Women becoming moon goddesses? Lovers turning into butterflies? These are just some of the folktales to be found in China.
A story for every situation, here are just a few famous examples.
1. Liang Zhu: The Butterfly Lovers
If you’ve ever walked along West Lake and heard the tourist carts warbling music as they zoom past, then you’ve heard the musical rendition of what is called China’s “Romeo and Juliet.”
The story, set in Zhejiang, is about a girl named Zhu Yingtai who disguises herself as a man to become a scholar. While in school, she becomes close to a classmate, Liang Shanbo. They really hit it off, and she falls in love with him.
Sadly, Liang Shanbo is so deep into his studies, that he fails to notice.
When Zhu Yingtai gets a letter from her father, she has to go back, and Liang Shanbo accompanies her for a part of the journey. Zhu Yingtai hints that she’s actually a woman, finally telling him that she’ll act as a matchmaker and set Liang Shanbo up with a “sister.” When Liang Shanbo goes to her hometown, he at last realizes that she’s a woman, and they profess their deep love for each other, saying that they will be buried in the same tomb and be together forever.

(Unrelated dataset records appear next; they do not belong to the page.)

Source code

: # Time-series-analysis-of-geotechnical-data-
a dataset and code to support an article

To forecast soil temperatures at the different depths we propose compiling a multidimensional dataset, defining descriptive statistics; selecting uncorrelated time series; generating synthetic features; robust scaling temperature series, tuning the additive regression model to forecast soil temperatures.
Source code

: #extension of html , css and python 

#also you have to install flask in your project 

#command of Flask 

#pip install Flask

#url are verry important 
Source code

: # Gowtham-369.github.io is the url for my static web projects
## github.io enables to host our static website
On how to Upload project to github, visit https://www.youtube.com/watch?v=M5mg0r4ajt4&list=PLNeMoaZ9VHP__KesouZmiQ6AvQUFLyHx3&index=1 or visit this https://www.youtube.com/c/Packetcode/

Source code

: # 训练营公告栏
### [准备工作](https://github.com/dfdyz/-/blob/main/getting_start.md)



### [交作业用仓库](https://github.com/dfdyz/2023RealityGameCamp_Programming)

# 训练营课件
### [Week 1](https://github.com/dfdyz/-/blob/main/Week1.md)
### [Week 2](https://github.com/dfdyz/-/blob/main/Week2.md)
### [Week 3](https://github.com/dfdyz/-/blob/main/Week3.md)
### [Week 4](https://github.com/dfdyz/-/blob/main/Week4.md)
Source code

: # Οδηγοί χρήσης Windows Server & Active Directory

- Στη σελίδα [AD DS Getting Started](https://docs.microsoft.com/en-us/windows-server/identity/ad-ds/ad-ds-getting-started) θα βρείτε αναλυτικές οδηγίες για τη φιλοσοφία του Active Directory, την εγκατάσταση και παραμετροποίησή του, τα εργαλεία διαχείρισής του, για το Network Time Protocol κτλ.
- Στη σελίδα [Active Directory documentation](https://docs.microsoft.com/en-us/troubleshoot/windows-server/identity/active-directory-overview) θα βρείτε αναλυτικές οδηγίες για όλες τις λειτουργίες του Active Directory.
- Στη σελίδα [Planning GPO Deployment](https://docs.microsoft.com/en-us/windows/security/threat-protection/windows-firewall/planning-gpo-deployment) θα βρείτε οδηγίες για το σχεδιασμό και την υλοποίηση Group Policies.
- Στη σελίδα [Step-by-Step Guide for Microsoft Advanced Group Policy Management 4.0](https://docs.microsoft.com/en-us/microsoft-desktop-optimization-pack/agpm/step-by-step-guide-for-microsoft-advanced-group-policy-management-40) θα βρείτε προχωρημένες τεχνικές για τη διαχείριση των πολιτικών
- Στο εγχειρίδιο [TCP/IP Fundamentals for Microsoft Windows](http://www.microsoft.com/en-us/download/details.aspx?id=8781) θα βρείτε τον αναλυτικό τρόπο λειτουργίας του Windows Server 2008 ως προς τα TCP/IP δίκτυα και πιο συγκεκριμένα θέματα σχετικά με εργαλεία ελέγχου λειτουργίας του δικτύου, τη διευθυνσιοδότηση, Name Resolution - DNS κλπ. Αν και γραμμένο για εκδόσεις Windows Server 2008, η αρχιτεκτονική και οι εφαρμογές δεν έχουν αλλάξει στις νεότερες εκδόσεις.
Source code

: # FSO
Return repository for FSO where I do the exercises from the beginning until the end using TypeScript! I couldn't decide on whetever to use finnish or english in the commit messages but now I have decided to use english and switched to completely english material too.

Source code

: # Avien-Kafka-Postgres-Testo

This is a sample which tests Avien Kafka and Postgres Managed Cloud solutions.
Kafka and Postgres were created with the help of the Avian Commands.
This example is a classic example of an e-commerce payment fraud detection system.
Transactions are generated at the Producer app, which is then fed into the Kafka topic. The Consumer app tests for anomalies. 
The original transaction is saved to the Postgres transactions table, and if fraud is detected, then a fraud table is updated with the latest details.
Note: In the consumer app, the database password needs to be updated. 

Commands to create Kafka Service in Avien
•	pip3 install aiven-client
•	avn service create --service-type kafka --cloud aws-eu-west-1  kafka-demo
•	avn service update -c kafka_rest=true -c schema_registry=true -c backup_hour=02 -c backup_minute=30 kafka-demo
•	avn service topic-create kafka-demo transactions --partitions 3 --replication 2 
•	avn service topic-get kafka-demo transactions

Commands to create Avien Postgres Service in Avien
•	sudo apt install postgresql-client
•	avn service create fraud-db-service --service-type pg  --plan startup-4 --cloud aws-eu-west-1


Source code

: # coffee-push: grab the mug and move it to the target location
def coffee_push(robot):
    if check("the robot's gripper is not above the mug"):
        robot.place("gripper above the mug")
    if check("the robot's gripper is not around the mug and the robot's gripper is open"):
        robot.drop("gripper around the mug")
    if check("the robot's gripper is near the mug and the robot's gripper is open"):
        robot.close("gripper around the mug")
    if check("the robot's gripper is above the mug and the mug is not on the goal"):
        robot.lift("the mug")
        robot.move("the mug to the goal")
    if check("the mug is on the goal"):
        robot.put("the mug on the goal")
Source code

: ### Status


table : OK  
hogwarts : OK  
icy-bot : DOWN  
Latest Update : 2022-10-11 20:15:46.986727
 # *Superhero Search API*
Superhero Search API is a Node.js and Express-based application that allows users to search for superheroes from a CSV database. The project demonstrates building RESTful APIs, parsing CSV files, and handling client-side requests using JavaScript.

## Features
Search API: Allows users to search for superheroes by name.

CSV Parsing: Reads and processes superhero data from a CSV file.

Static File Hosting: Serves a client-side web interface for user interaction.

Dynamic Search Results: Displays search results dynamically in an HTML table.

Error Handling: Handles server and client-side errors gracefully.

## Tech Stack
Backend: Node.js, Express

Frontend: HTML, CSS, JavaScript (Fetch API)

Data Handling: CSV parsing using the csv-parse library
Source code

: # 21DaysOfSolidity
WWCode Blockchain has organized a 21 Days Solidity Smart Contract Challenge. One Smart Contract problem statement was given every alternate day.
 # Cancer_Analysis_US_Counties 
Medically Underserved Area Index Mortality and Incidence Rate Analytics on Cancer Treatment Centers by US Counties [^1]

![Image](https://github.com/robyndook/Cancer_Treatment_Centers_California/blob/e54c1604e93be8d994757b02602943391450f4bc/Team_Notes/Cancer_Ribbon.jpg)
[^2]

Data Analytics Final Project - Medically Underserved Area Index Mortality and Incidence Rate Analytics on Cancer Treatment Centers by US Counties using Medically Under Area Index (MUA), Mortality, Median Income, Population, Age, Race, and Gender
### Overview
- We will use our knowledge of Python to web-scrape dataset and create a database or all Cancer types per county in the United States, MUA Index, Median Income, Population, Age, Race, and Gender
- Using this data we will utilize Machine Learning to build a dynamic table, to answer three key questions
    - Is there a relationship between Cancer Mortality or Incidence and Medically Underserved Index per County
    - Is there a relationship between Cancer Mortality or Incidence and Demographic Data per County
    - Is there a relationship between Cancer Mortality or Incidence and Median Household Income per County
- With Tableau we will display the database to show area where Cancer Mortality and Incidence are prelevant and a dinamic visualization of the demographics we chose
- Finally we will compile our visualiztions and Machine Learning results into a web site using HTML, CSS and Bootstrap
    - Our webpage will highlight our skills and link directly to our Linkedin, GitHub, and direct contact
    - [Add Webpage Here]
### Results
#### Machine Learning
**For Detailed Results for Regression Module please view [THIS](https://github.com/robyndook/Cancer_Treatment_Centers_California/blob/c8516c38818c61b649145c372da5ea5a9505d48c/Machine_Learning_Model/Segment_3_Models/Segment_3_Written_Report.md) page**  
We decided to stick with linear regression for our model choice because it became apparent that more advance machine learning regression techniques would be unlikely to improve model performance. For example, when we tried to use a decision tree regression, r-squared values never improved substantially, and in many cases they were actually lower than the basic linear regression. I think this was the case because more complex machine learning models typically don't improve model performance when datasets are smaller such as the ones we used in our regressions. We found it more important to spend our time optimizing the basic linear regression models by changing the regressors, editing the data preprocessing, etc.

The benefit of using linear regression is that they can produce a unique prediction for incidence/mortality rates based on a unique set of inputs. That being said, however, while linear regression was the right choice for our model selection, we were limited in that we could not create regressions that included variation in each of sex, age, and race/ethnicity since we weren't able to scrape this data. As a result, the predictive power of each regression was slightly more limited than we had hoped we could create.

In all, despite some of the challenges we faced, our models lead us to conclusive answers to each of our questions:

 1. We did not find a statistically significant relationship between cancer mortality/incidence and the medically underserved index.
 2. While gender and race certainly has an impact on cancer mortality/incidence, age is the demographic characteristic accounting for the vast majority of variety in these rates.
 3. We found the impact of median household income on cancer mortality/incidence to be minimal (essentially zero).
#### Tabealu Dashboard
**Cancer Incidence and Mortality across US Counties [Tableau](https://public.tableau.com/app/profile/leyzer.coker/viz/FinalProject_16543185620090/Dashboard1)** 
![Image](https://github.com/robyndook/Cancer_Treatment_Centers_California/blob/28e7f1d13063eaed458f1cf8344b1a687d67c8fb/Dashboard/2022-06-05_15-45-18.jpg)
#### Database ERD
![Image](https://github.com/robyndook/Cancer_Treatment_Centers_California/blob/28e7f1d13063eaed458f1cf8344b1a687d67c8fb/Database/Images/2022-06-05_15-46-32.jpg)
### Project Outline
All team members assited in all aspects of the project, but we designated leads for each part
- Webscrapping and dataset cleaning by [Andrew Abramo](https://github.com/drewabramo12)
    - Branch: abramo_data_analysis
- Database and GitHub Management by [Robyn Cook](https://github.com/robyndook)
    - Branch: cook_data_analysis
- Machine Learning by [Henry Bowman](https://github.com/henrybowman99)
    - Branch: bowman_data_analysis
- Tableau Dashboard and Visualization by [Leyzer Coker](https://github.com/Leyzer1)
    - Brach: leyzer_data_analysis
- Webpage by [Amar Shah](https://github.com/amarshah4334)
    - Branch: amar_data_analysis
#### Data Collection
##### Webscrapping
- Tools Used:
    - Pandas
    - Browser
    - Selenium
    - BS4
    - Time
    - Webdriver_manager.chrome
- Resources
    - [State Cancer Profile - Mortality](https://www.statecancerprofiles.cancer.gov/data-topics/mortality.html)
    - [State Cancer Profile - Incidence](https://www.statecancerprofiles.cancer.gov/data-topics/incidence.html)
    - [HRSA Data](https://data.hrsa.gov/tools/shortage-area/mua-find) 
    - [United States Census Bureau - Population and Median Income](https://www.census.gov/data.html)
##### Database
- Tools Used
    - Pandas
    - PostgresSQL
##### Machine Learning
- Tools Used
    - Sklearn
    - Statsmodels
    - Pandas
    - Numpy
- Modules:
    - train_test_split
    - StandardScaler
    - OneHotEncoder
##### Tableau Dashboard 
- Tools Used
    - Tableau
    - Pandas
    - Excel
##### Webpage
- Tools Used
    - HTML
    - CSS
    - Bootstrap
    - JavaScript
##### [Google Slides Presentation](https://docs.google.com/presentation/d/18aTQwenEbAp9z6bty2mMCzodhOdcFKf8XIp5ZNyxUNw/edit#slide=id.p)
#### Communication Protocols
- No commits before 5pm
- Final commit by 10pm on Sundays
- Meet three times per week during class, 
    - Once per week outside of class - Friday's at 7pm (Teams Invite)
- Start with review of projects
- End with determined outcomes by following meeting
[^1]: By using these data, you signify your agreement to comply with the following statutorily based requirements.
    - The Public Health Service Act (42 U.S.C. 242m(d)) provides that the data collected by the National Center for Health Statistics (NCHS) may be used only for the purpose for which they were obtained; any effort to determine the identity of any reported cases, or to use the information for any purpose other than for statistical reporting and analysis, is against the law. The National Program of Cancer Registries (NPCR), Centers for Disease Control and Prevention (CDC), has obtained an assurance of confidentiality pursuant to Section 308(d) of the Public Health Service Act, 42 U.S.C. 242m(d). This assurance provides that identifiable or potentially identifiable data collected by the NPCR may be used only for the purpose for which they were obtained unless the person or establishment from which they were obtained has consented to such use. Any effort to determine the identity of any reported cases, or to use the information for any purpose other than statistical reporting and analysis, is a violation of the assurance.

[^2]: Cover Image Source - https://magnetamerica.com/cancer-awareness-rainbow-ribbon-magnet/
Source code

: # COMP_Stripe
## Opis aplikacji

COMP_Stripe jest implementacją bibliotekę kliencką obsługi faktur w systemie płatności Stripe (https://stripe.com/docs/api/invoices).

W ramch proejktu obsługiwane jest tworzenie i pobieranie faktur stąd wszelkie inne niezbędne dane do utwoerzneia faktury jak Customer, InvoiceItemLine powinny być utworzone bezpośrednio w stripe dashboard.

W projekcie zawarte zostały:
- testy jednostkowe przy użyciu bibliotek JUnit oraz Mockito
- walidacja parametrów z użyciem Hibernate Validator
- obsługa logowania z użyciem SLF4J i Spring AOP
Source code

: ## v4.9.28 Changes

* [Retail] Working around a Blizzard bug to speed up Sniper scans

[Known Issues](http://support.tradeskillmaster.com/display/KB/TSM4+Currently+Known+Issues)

Happy ending? Not so much.
Zhu Yingtai was already arranged to be married to another man. Liang Shanbo leaves, and then dies from a broken heart. On Zhu Yingtai’s wedding day, she asks to see his tomb, and then begs the heavens to split it open. The tomb opens, and she jumps in to join him.
Two butterflies come out, and fly away together.
2. Chang’E Flies to the Moon
Legend has it that there used to be 10 suns in the sky. While this probably made for spectacular sunsets, it also made the heat on earth unbearable.
At least, that was what the Hou Yi, a famous archer, thought. Known for his good marksmanship, he took on the challenge of shooting down nine out of the ten suns, thus saving the earth from overheating.
As thanks, Wang Mu, the queen of heaven, gave Hou Yi an elixir for immortality. If he drank half of it, he would live forever. If he drank all of it, he would become a god.
Hou Yi showed it to his wife, Chang’E, and they planned to both drink it to live forever together. Unfortunately, a man named Peng Meng also found out about the elixir and, when Hou Yi was gone one day, he tried to force Chang’E to give it to him.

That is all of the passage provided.